The event generator creates raw events on a topic when real data is not available during testing or demonstration.
The generator creates new events by injecting random or preconfigured parameters into Freemarker templates. The weight defines the number of times the template is selected during generation. The higher the weight, the more messages the generated topic will contain messages from that template.
The event generator has three different modes:
- Generate preconfigured text to preconfigured topics.
- Generate preconfigured avro events to preconfigured topic.
- Generate custom text and/or avro events on specified topics.
To generate the preconfigured topics, use the following properties:
generator.eps=20
The generator creates the following preconfigured topics:
Topic | Format | Template | Weight |
---|---|---|---|
netflow | JSON Text | netflow_1 | 2.0 |
JSON Text | netflow_2 | 4.0 | |
JSON Text | netflow_3 | 1.0 | |
netflow_b | JSON Text | netflow_b | 1.0 |
JSON Text | netflow_b_error | 1.0 | |
dpi_http | JSON Text | http_1 | 1.5 |
JSON Text | http_2 | 1.0 | |
JSON Text | http_3 | 1.0 | |
JSON Text | http_4 | 1.0 | |
dpi_dns | JSON Text | dns_1 | 1.0 |
JSON Text | dns_2 | 1.0 | |
JSON Text | dns_3 | 1.0 | |
dpi_smtp | JSON Text | smtp_1 | 1.0 |
threats | JSON Text | threats | 1.0 |
The generator selects ip addresses included in the topics output and when creating the threatq threat intelligence entries in the threats topic.
To generate the preconfigured avro events to topics, use the following properties:
generator.eps=20
generator.avro.flag=true
The generator creates the following preconfigured topics:
Topic | Format | Template | Weight |
---|---|---|---|
generator.avro | Avro netflow | netflow_b | 1.0 |
The generator does not create any threatq entries in this configuration.
To generate custom avro and text events to custom topics, specify a generator config:
generator.eps=20
generator.config=config/generator_config.json
The generator config file below generates the following:
- squid text topic with randomly selected source and destination ip addresses
- squid_scenario text topic with specific combinations of source and ip addresses
- netflow_bb avro topic with randomly selected ip addresses.

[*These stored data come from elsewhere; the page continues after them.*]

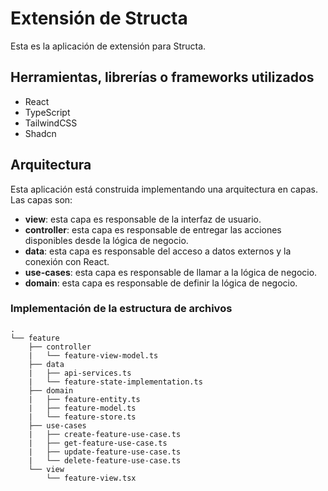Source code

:# Extensión de Structa

Esta es la aplicación de extensión para Structa.

## Herramientas, librerías o frameworks utilizados

- React
- TypeScript
- TailwindCSS
- Shadcn

## Arquitectura

Esta aplicación está construida implementando una arquitectura en capas. Las capas son:

- **view**: esta capa es responsable de la interfaz de usuario.
- **controller**: esta capa es responsable de entregar las acciones disponibles desde la lógica de negocio.
- **data**: esta capa es responsable del acceso a datos externos y la conexión con React.
- **use-cases**: esta capa es responsable de llamar a la lógica de negocio.
- **domain**: esta capa es responsable de definir la lógica de negocio.

### Implementación de la estructura de archivos

```
.
└── feature
    ├── controller
    |   └── feature-view-model.ts
    ├── data
    |   ├── api-services.ts
    |   └── feature-state-implementation.ts
    ├── domain
    |   ├── feature-entity.ts
    |   ├── feature-model.ts
    |   └── feature-store.ts
    ├── use-cases
    |   ├── create-feature-use-case.ts
    |   ├── get-feature-use-case.ts
    |   ├── update-feature-use-case.ts
    |   └── delete-feature-use-case.ts
    └── view
        └── feature-view.tsx
```
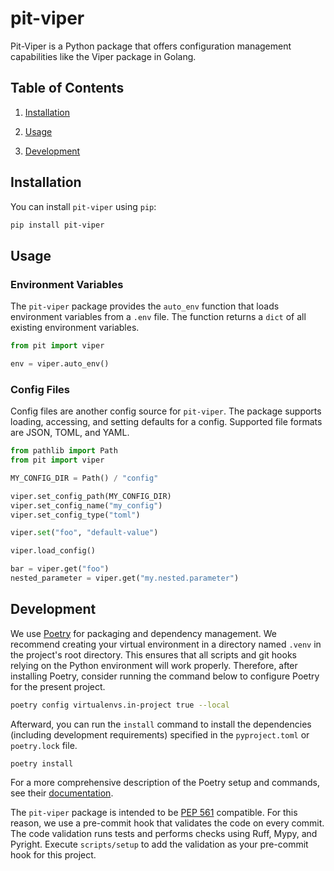 # pit-viper

Pit-Viper is a Python package that offers configuration management capabilities
like the Viper package in Golang.

## Table of Contents

1. [Installation](#installation)

2. [Usage](#usage)

3. [Development](#development)

## Installation

You can install `pit-viper` using `pip`:

```bash
pip install pit-viper
```

## Usage

### Environment Variables

The `pit-viper` package provides the `auto_env` function that loads environment
variables from a `.env` file. The function returns a `dict` of all existing
environment variables.

```python
from pit import viper

env = viper.auto_env()
```

### Config Files

Config files are another config source for `pit-viper`. The package supports
loading, accessing, and setting defaults for a config. Supported file formats
are JSON, TOML, and YAML.

```python
from pathlib import Path
from pit import viper

MY_CONFIG_DIR = Path() / "config"

viper.set_config_path(MY_CONFIG_DIR)
viper.set_config_name("my_config")
viper.set_config_type("toml")

viper.set("foo", "default-value")

viper.load_config()

bar = viper.get("foo")
nested_parameter = viper.get("my.nested.parameter")
```

## Development

We use [Poetry](https://github.com/python-poetry/poetry) for packaging and
dependency management.
We recommend creating your virtual environment in a directory named `.venv` in
the project's root directory. This ensures that all scripts and git hooks
relying on the Python environment will work properly. Therefore, after
installing Poetry, consider running the command below to configure Poetry for
the present project.

```bash
poetry config virtualenvs.in-project true --local 
```

Afterward, you can run the `install` command to install the dependencies
(including development requirements) specified in the `pyproject.toml` or
`poetry.lock` file.

```bash
poetry install
```

For a more comprehensive description of the Poetry setup and commands, see
their [documentation](https://python-poetry.org/docs).

The `pit-viper` package is intended to be
[PEP 561](https://peps.python.org/pep-0561/) compatible. For this reason, we
use a pre-commit hook that validates the code on every commit. The code
validation runs tests and performs checks using Ruff, Mypy, and Pyright.
Execute `scripts/setup` to add the validation as your pre-commit hook for this
project.

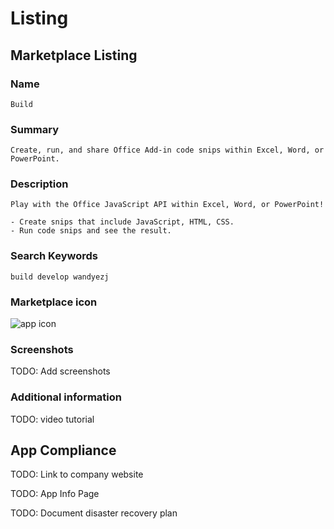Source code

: # Listing

## Marketplace Listing

### Name

```text
Build
```

### Summary

```text
Create, run, and share Office Add-in code snips within Excel, Word, or PowerPoint.
```

### Description

```text
Play with the Office JavaScript API within Excel, Word, or PowerPoint!

- Create snips that include JavaScript, HTML, CSS.
- Run code snips and see the result.
```

### Search Keywords

```text
build develop wandyezj
```

### Marketplace icon

![app icon](https://wandyezj.github.io/build-add-in/assets/icon-300.png)

### Screenshots

TODO: Add screenshots

### Additional information

TODO: video tutorial


## App Compliance

TODO: Link to company website

TODO: App Info Page

TODO: Document disaster recovery plan
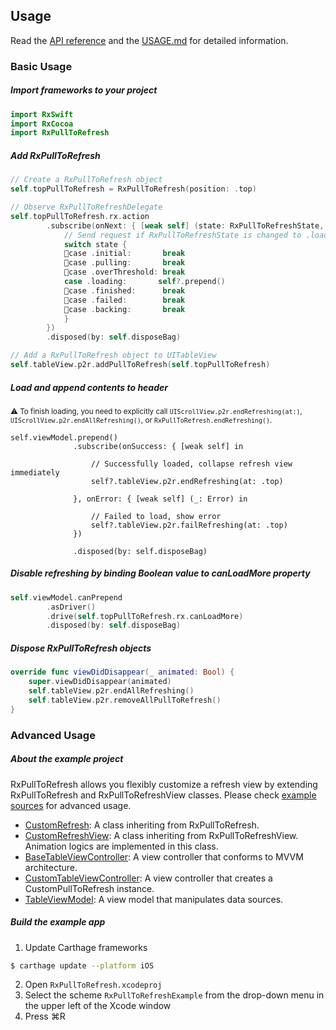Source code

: ## Usage

Read the [API reference](https://gumob.github.io/RxPullToRefresh/Classes/RxPullToRefresh.html) and the [USAGE.md](https://gumob.github.io/RxPullToRefresh/usage.html) for detailed information.


### Basic Usage

##### Import frameworks to your project

```swift
import RxSwift
import RxCocoa
import RxPullToRefresh
```

##### Add RxPullToRefresh

```swift
// Create a RxPullToRefresh object
self.topPullToRefresh = RxPullToRefresh(position: .top)

// Observe RxPullToRefreshDelegate
self.topPullToRefresh.rx.action
        .subscribe(onNext: { [weak self] (state: RxPullToRefreshState, progress: CGFloat, scroll: CGFloat) in
            // Send request if RxPullToRefreshState is changed to .loading
            switch state {
            case .initial:       break
            case .pulling:       break
            case .overThreshold: break
            case .loading:       self?.prepend()
            case .finished:      break
            case .failed:        break
            case .backing:       break
            }
        })
        .disposed(by: self.disposeBag)

// Add a RxPullToRefresh object to UITableView
self.tableView.p2r.addPullToRefresh(self.topPullToRefresh)
```

##### Load and append contents to header

<small>⚠️ To finish loading, you need to explicitly call `UIScrollView.p2r.endRefreshing(at:)`, `UIScrollView.p2r.endAllRefreshing()`, or `RxPullToRefresh.endRefreshing()`.</small>

```
self.viewModel.prepend()
              .subscribe(onSuccess: { [weak self] in

                  // Successfully loaded, collapse refresh view immediately
                  self?.tableView.p2r.endRefreshing(at: .top)

              }, onError: { [weak self] (_: Error) in

                  // Failed to load, show error
                  self?.tableView.p2r.failRefreshing(at: .top)
              })

              .disposed(by: self.disposeBag)
```

##### Disable refreshing by binding Boolean value to canLoadMore property

```swift
self.viewModel.canPrepend
        .asDriver()
        .drive(self.topPullToRefresh.rx.canLoadMore)
        .disposed(by: self.disposeBag)
```

##### Dispose RxPullToRefresh objects

```swift
override func viewDidDisappear(_ animated: Bool) {
    super.viewDidDisappear(animated)
    self.tableView.p2r.endAllRefreshing()
    self.tableView.p2r.removeAllPullToRefresh()
}
```

### Advanced Usage

##### About the example project

RxPullToRefresh allows you flexibly customize a refresh view by extending RxPullToRefresh and RxPullToRefreshView classes. Please check [example sources](https://github.com/gumob/RxPullToRefresh/blob/master/Example/) for advanced usage.

- [CustomRefresh](https://github.com/gumob/RxPullToRefresh/blob/master/Example/CustomRefresh.swift): A class inheriting from RxPullToRefresh.
- [CustomRefreshView](https://github.com/gumob/RxPullToRefresh/blob/master/Example/CustomRefresh.swift): A class inheriting from RxPullToRefreshView. Animation logics are implemented in this class.
- [BaseTableViewController](https://github.com/gumob/RxPullToRefresh/blob/master/Example/TableViewController.swift): A view controller that conforms to MVVM architecture.
- [CustomTableViewController](https://github.com/gumob/RxPullToRefresh/blob/master/Example/TableViewController.swift): A view controller that creates a CustomPullToRefresh instance.
- [TableViewModel](https://github.com/gumob/RxPullToRefresh/blob/master/Example/TableViewModel.swift): A view model that manipulates data sources.

##### Build the example app

1. Update Carthage frameworks
```bash
$ carthage update --platform iOS
```
2. Open `RxPullToRefresh.xcodeproj`
3. Select the scheme `RxPullToRefreshExample` from the drop-down menu in the upper left of the Xcode window
4. Press ⌘R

- netflow_bb8 avro topic with specific combinations of source and ip addresses
{
"baseDirectory": "config",
"generationSources" :
[
{
"file": "squid.txt",
"topic": "squid",
"outputAvroSchemaFile": null,
"weight": 1.0
},
{
"file": "squid_scenario.txt",
"topic": "squid_scenario",
"outputAvroSchemaFile": null,
"weight": 1.0,
"scenarioFile": "parameters.csv"
},
{
"file": "Netflow/netflow_avro_sample1.json",
"topic": "netflow_bb",
"outputAvroSchemaFile": "Netflow/netflow.schema",
"weight": 1.0
},
{
"file": "netflow_bb8_template.json",
"topic": "netflow_bb8",
"outputAvroSchemaFile": "netflow.schema",
"weight": 1.0,
"scenarioFile": "parameters.csv"
}
]
}
The squid.txt file template uses the utils.randomIP and utils.randomInt macros to populate the template with random data:
${((ts)/1000)?c} ${utils.randomInt(1024,65535)?c} ${utils.randomIP()} TCP_TUNNEL/200 414 CONNECT www.google.com:443 - HIER_DIRECT/${utils.randomIP()} -
The squid_scenario.txt file template uses the params. to inject specific combinations of values into the generated events:
${((ts)/1000)?c} ${utils.randomInt(1024,65535)?c} ${params.ip_src_addr} ${params.action}/${params.code} 414 CONNECT ${params.url} - HIER_DIRECT/${params.ip_dst_addr} -
The parameters.csv file defines the combinations of values for the params macro. The file is in CSV format. The first line is a header that defines the parameter names. The following lines are the values of the parameters:
ip_src_addr,url,ip_dst_addr,action,code
165.1.200.190,www.google.com:443,142.250.191.164,TCP_TUNNEL,200
165.1.200.191,http://cnn.com/,151.101.3.5,TCP_MISS,301
Generator detects the following error conditions and will not start:
- The generator config file is not legal json.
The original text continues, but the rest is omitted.